What you need to do: Please return all of the records that follow, exactly as written.

== == ==

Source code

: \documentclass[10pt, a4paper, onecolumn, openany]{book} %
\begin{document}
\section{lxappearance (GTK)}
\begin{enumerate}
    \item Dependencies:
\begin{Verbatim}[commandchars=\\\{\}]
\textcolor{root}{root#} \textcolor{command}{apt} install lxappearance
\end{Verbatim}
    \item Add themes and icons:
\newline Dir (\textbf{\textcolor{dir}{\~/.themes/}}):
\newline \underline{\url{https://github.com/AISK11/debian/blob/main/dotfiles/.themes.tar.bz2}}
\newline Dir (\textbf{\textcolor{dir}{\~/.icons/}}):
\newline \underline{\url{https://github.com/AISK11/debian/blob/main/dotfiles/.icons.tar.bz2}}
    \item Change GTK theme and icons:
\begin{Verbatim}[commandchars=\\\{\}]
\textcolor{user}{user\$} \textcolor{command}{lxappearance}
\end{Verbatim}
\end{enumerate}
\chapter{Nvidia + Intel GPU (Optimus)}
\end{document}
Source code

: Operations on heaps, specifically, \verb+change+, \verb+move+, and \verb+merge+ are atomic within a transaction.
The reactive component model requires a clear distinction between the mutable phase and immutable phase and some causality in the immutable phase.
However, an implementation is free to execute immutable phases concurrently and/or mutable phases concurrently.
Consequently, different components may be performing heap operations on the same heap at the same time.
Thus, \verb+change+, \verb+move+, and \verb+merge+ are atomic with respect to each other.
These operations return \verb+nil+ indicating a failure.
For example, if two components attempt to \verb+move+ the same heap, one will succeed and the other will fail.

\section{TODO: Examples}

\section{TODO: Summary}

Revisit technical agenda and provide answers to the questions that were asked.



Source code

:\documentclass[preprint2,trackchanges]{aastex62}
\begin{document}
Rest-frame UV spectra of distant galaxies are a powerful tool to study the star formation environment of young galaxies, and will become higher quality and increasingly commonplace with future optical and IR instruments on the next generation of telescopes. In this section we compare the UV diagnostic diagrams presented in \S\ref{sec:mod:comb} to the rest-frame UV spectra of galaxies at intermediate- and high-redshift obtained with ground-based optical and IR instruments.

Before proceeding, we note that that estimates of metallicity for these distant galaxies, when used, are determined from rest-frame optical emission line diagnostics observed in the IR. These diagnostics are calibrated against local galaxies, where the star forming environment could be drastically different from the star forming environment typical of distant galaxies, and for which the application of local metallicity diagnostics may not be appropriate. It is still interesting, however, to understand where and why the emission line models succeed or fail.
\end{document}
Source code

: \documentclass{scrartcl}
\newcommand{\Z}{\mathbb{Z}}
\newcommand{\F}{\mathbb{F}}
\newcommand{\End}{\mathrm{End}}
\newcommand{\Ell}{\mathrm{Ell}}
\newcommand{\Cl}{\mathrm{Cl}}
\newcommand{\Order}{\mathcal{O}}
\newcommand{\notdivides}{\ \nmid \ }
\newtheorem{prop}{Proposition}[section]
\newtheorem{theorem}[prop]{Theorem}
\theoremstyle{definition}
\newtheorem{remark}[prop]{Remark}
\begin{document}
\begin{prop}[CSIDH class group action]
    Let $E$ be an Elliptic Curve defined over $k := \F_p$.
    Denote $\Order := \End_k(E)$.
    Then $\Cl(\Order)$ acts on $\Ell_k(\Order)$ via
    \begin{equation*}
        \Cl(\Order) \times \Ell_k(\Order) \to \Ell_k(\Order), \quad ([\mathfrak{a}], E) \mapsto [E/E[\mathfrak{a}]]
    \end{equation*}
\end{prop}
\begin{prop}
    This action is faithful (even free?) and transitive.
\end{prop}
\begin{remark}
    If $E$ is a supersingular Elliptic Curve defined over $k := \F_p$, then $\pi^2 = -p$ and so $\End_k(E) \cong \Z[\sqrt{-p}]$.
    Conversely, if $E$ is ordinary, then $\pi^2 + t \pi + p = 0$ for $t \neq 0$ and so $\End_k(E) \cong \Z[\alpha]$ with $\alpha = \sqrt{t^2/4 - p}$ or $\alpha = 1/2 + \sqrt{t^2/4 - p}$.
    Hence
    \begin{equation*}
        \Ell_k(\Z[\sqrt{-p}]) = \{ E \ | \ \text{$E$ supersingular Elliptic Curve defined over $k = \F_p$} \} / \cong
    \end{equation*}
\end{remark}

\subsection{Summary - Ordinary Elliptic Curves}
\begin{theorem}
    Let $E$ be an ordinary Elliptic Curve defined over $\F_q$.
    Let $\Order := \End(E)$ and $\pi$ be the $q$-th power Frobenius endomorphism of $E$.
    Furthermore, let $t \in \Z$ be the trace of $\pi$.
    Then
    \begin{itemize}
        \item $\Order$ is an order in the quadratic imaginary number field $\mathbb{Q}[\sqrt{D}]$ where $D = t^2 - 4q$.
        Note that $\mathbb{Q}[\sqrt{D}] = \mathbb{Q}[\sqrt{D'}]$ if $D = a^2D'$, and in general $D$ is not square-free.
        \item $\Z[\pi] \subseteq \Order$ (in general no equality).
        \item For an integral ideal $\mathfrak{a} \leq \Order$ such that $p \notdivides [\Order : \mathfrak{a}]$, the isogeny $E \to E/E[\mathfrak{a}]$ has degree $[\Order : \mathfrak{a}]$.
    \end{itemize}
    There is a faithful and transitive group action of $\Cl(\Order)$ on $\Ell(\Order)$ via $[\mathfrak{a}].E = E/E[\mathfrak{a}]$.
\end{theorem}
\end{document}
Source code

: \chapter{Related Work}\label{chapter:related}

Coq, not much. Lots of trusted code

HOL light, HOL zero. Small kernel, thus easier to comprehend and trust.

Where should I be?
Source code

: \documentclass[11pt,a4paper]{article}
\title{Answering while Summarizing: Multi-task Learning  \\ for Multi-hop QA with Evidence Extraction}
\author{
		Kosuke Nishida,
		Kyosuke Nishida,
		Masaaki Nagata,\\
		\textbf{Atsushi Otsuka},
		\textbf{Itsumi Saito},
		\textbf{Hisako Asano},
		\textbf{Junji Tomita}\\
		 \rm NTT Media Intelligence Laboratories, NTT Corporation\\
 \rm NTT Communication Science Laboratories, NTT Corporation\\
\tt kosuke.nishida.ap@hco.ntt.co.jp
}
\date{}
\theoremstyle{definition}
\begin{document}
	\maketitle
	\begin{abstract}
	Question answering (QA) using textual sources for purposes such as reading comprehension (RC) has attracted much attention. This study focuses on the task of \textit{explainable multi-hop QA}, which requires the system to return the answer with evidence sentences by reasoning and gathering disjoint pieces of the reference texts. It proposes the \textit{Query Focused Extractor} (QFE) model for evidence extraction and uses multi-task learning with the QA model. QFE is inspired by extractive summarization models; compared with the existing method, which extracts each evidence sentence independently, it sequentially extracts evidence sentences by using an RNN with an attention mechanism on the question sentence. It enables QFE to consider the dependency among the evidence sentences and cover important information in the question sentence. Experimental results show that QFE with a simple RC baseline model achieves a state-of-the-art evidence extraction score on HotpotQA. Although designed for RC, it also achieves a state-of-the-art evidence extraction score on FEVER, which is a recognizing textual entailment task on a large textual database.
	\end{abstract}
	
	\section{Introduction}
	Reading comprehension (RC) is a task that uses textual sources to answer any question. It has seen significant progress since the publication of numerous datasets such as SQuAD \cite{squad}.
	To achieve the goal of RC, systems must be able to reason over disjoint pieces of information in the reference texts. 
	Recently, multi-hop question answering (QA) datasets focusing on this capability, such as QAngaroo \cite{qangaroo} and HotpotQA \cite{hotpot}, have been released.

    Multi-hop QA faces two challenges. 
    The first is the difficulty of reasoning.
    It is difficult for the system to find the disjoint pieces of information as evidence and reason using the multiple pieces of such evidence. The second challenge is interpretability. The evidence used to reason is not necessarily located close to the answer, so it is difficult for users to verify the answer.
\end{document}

== == ==

Exercise result:
Source code

: \documentclass[10pt, a4paper, onecolumn, openany]{book} %
\begin{document}
\section{lxappearance (GTK)}
\begin{enumerate}
    \item Dependencies:
\begin{Verbatim}[commandchars=\\\{\}]
\textcolor{root}{root#} \textcolor{command}{apt} install lxappearance
\end{Verbatim}
    \item Add themes and icons:
\newline Dir (\textbf{\textcolor{dir}{\~/.themes/}}):
\newline \underline{\url{https://github.com/AISK11/debian/blob/main/dotfiles/.themes.tar.bz2}}
\newline Dir (\textbf{\textcolor{dir}{\~/.icons/}}):
\newline \underline{\url{https://github.com/AISK11/debian/blob/main/dotfiles/.icons.tar.bz2}}
    \item Change GTK theme and icons:
\begin{Verbatim}[commandchars=\\\{\}]
\textcolor{user}{user\$} \textcolor{command}{lxappearance}
\end{Verbatim}
\end{enumerate}
\chapter{Nvidia + Intel GPU (Optimus)}
\end{document}
Source code

: Operations on heaps, specifically, \verb+change+, \verb+move+, and \verb+merge+ are atomic within a transaction.
The reactive component model requires a clear distinction between the mutable phase and immutable phase and some causality in the immutable phase.
However, an implementation is free to execute immutable phases concurrently and/or mutable phases concurrently.
Consequently, different components may be performing heap operations on the same heap at the same time.
Thus, \verb+change+, \verb+move+, and \verb+merge+ are atomic with respect to each other.
These operations return \verb+nil+ indicating a failure.
For example, if two components attempt to \verb+move+ the same heap, one will succeed and the other will fail.

\section{TODO: Examples}

\section{TODO: Summary}

Revisit technical agenda and provide answers to the questions that were asked.



Source code

:\documentclass[preprint2,trackchanges]{aastex62}
\begin{document}
Rest-frame UV spectra of distant galaxies are a powerful tool to study the star formation environment of young galaxies, and will become higher quality and increasingly commonplace with future optical and IR instruments on the next generation of telescopes. In this section we compare the UV diagnostic diagrams presented in \S\ref{sec:mod:comb} to the rest-frame UV spectra of galaxies at intermediate- and high-redshift obtained with ground-based optical and IR instruments.

Before proceeding, we note that that estimates of metallicity for these distant galaxies, when used, are determined from rest-frame optical emission line diagnostics observed in the IR. These diagnostics are calibrated against local galaxies, where the star forming environment could be drastically different from the star forming environment typical of distant galaxies, and for which the application of local metallicity diagnostics may not be appropriate. It is still interesting, however, to understand where and why the emission line models succeed or fail.
\end{document}
Source code

: \documentclass{scrartcl}
\newcommand{\Z}{\mathbb{Z}}
\newcommand{\F}{\mathbb{F}}
\newcommand{\End}{\mathrm{End}}
\newcommand{\Ell}{\mathrm{Ell}}
\newcommand{\Cl}{\mathrm{Cl}}
\newcommand{\Order}{\mathcal{O}}
\newcommand{\notdivides}{\ \nmid \ }
\newtheorem{prop}{Proposition}[section]
\newtheorem{theorem}[prop]{Theorem}
\theoremstyle{definition}
\newtheorem{remark}[prop]{Remark}
\begin{document}
\begin{prop}[CSIDH class group action]
    Let $E$ be an Elliptic Curve defined over $k := \F_p$.
    Denote $\Order := \End_k(E)$.
    Then $\Cl(\Order)$ acts on $\Ell_k(\Order)$ via
    \begin{equation*}
        \Cl(\Order) \times \Ell_k(\Order) \to \Ell_k(\Order), \quad ([\mathfrak{a}], E) \mapsto [E/E[\mathfrak{a}]]
    \end{equation*}
\end{prop}
\begin{prop}
    This action is faithful (even free?) and transitive.
\end{prop}
\begin{remark}
    If $E$ is a supersingular Elliptic Curve defined over $k := \F_p$, then $\pi^2 = -p$ and so $\End_k(E) \cong \Z[\sqrt{-p}]$.
    Conversely, if $E$ is ordinary, then $\pi^2 + t \pi + p = 0$ for $t \neq 0$ and so $\End_k(E) \cong \Z[\alpha]$ with $\alpha = \sqrt{t^2/4 - p}$ or $\alpha = 1/2 + \sqrt{t^2/4 - p}$.
    Hence
    \begin{equation*}
        \Ell_k(\Z[\sqrt{-p}]) = \{ E \ | \ \text{$E$ supersingular Elliptic Curve defined over $k = \F_p$} \} / \cong
    \end{equation*}
\end{remark}

\subsection{Summary - Ordinary Elliptic Curves}
\begin{theorem}
    Let $E$ be an ordinary Elliptic Curve defined over $\F_q$.
    Let $\Order := \End(E)$ and $\pi$ be the $q$-th power Frobenius endomorphism of $E$.
    Furthermore, let $t \in \Z$ be the trace of $\pi$.
    Then
    \begin{itemize}
        \item $\Order$ is an order in the quadratic imaginary number field $\mathbb{Q}[\sqrt{D}]$ where $D = t^2 - 4q$.
        Note that $\mathbb{Q}[\sqrt{D}] = \mathbb{Q}[\sqrt{D'}]$ if $D = a^2D'$, and in general $D$ is not square-free.
        \item $\Z[\pi] \subseteq \Order$ (in general no equality).
        \item For an integral ideal $\mathfrak{a} \leq \Order$ such that $p \notdivides [\Order : \mathfrak{a}]$, the isogeny $E \to E/E[\mathfrak{a}]$ has degree $[\Order : \mathfrak{a}]$.
    \end{itemize}
    There is a faithful and transitive group action of $\Cl(\Order)$ on $\Ell(\Order)$ via $[\mathfrak{a}].E = E/E[\mathfrak{a}]$.
\end{theorem}
\end{document}
Source code

: \chapter{Related Work}\label{chapter:related}

Coq, not much. Lots of trusted code

HOL light, HOL zero. Small kernel, thus easier to comprehend and trust.

Where should I be?
Source code

: \documentclass[11pt,a4paper]{article}
\title{Answering while Summarizing: Multi-task Learning  \\ for Multi-hop QA with Evidence Extraction}
\author{
		Kosuke Nishida,
		Kyosuke Nishida,
		Masaaki Nagata,\\
		\textbf{Atsushi Otsuka},
		\textbf{Itsumi Saito},
		\textbf{Hisako Asano},
		\textbf{Junji Tomita}\\
		 \rm NTT Media Intelligence Laboratories, NTT Corporation\\
 \rm NTT Communication Science Laboratories, NTT Corporation\\
\tt kosuke.nishida.ap@hco.ntt.co.jp
}
\date{}
\theoremstyle{definition}
\begin{document}
	\maketitle
	\begin{abstract}
	Question answering (QA) using textual sources for purposes such as reading comprehension (RC) has attracted much attention. This study focuses on the task of \textit{explainable multi-hop QA}, which requires the system to return the answer with evidence sentences by reasoning and gathering disjoint pieces of the reference texts. It proposes the \textit{Query Focused Extractor} (QFE) model for evidence extraction and uses multi-task learning with the QA model. QFE is inspired by extractive summarization models; compared with the existing method, which extracts each evidence sentence independently, it sequentially extracts evidence sentences by using an RNN with an attention mechanism on the question sentence. It enables QFE to consider the dependency among the evidence sentences and cover important information in the question sentence. Experimental results show that QFE with a simple RC baseline model achieves a state-of-the-art evidence extraction score on HotpotQA. Although designed for RC, it also achieves a state-of-the-art evidence extraction score on FEVER, which is a recognizing textual entailment task on a large textual database.
	\end{abstract}
	
	\section{Introduction}
	Reading comprehension (RC) is a task that uses textual sources to answer any question. It has seen significant progress since the publication of numerous datasets such as SQuAD \cite{squad}.
	To achieve the goal of RC, systems must be able to reason over disjoint pieces of information in the reference texts. 
	Recently, multi-hop question answering (QA) datasets focusing on this capability, such as QAngaroo \cite{qangaroo} and HotpotQA \cite{hotpot}, have been released.

    Multi-hop QA faces two challenges. 
    The first is the difficulty of reasoning.
    It is difficult for the system to find the disjoint pieces of information as evidence and reason using the multiple pieces of such evidence. The second challenge is interpretability. The evidence used to reason is not necessarily located close to the answer, so it is difficult for users to verify the answer.
\end{document}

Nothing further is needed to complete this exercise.